The do while loop is different from the for loop and the while loop, in that the logical expression is evaluated at the end of the loop rather than when the loop is entered. For practical purposes, this means that the do while loop is guaranteed to execute at least once. The do while loop has the following form:

```do
statement;
while (logical expression);
```

The statement is executed and the, if the logical expression is false, control passes to the next statement after the while statement. If the logical expression is true, control passes back to the do statement again.
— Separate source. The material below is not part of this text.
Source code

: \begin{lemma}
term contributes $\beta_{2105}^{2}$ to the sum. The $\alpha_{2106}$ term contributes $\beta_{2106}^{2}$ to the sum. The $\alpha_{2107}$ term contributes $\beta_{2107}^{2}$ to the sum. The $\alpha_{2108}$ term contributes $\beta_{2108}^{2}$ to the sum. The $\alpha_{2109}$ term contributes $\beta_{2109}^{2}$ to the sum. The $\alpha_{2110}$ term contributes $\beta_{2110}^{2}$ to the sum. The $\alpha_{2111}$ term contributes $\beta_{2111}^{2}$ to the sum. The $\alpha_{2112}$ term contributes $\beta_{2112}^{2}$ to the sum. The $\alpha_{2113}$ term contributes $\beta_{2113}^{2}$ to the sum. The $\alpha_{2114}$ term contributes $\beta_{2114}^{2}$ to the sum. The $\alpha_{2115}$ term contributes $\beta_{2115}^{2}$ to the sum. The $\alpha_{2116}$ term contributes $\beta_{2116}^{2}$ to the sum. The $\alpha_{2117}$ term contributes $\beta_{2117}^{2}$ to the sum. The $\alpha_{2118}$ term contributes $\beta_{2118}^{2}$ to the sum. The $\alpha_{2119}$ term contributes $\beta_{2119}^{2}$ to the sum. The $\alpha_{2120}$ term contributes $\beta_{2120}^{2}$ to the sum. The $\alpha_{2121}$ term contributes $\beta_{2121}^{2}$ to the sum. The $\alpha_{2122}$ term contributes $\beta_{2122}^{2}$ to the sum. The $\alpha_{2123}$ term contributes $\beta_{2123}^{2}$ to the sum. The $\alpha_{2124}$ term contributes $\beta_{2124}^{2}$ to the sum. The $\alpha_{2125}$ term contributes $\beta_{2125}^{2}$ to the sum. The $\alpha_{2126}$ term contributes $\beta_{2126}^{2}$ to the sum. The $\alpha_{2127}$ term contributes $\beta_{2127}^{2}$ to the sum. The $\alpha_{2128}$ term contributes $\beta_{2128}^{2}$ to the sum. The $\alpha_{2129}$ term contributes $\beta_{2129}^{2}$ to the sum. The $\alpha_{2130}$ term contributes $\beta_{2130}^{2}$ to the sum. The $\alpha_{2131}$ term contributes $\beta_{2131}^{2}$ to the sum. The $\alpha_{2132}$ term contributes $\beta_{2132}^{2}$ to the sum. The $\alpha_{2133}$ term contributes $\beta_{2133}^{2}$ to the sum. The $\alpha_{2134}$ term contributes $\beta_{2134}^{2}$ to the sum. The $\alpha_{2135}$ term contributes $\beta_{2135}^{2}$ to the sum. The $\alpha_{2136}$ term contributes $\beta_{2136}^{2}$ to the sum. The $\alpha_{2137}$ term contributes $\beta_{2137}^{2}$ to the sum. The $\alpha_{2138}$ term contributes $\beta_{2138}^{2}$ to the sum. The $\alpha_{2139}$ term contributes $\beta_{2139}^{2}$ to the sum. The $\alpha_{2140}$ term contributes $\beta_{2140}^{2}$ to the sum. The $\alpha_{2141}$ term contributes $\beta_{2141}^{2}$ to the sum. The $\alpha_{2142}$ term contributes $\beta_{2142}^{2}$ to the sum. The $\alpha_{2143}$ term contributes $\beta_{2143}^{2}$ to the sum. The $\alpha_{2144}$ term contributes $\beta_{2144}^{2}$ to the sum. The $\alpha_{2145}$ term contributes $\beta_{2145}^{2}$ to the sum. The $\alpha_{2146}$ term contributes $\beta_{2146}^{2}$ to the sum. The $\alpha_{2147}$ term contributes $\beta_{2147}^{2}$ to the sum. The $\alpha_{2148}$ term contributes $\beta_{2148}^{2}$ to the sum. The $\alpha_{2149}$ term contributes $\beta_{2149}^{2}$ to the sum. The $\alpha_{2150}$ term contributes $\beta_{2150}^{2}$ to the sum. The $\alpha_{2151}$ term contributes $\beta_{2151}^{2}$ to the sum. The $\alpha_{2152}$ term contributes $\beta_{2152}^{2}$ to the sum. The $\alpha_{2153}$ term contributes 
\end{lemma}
The do while loop is rare compared to the for and the while loop, but one place such a loop makes sense is one which solicits user input. For instance, suppose I am writing a very primitive word processor that detects periods and automatically prints three spaces before the next sentence. A loop to do that might look like the following fragment:

```// Fragment of code to detect a period
char aCharacter;
do {            		// Start loop, execute body as long as...
cin >> aCharacter;
cout << endl << aCharacter;
} while (aCharacter != '.'); 	// the expression in the while statement
// is true
for (j = 1; j <= 3; j = j + 1)
cout << " " << endl; 	// Print three spaces

```

This loop continually asks for a character from the standard input device and prints it to the standard output device, as long as the character is not a period. In the event a period is extracted from the input stream, the period and three spaces are printed.

## Exercises

In each of the following exercises you should assume all variables have been correctly declared previous to the fragment you are analyzing, and that the proper header files have been included.

1. What would be printed by the following two loops?
```a)	for (int j; j<5; ++j)
cout << "j= " << j << endl;

b)	int j=5;
do {
cout << "j= " << j << endl;
++j;
} while (j<5);
```

2. Give the output in each of the following loops.
```a)	for (int k=0; k<5; ++k) {
int j = k%2;	// % is the modulus operator, the remainder of
// k divided by 2 in this case
if (j==0)
cout << "k modulus 2 = 0, " << "j= " << j << endl;
if (j==1)
cout << "k modulus 2 = 1, " << "j= " << j << endl;
if (j==2)
cout << "k modulus 2 = 2, " << "j= " << j << endl;
}

b)	int m=1;
int k=5;
while (k>1) {
k = 10 % m;	// k equals the remainder of 10 divided by m
switch (k)
{
case 0:
cout << "Physics is fun" << endl;
break;
case 1:
cout << "Chemistry is fun" << endl;
break;
case 2:
cout << "Math is fun" << endl;   //Notice, no break.
default:
cout << "in fact, ALL science is fun, fun, fun!" << endl;
break;
}
m = m + 1;			// ++m; could have been used
}

c)	int n=9;
float k;
do {
k = pow(n, 2.0);	// k equal n raised to the second power
n = n-1;		// --n could have been used
cout << "k= " << k << "; n = " << n << endl;
} while (k>30);
```

3. Write simple loops (you do not need to write the whole program) to print each of the following sequences of numbers.
1. 1, 3, 5, 7, 9
2. 100, 90, 80, 70, 60, 50
3. 1, 4, 9, 16, 25

4. Write a program using a simple do-while loop to print the numbers 1 through 10.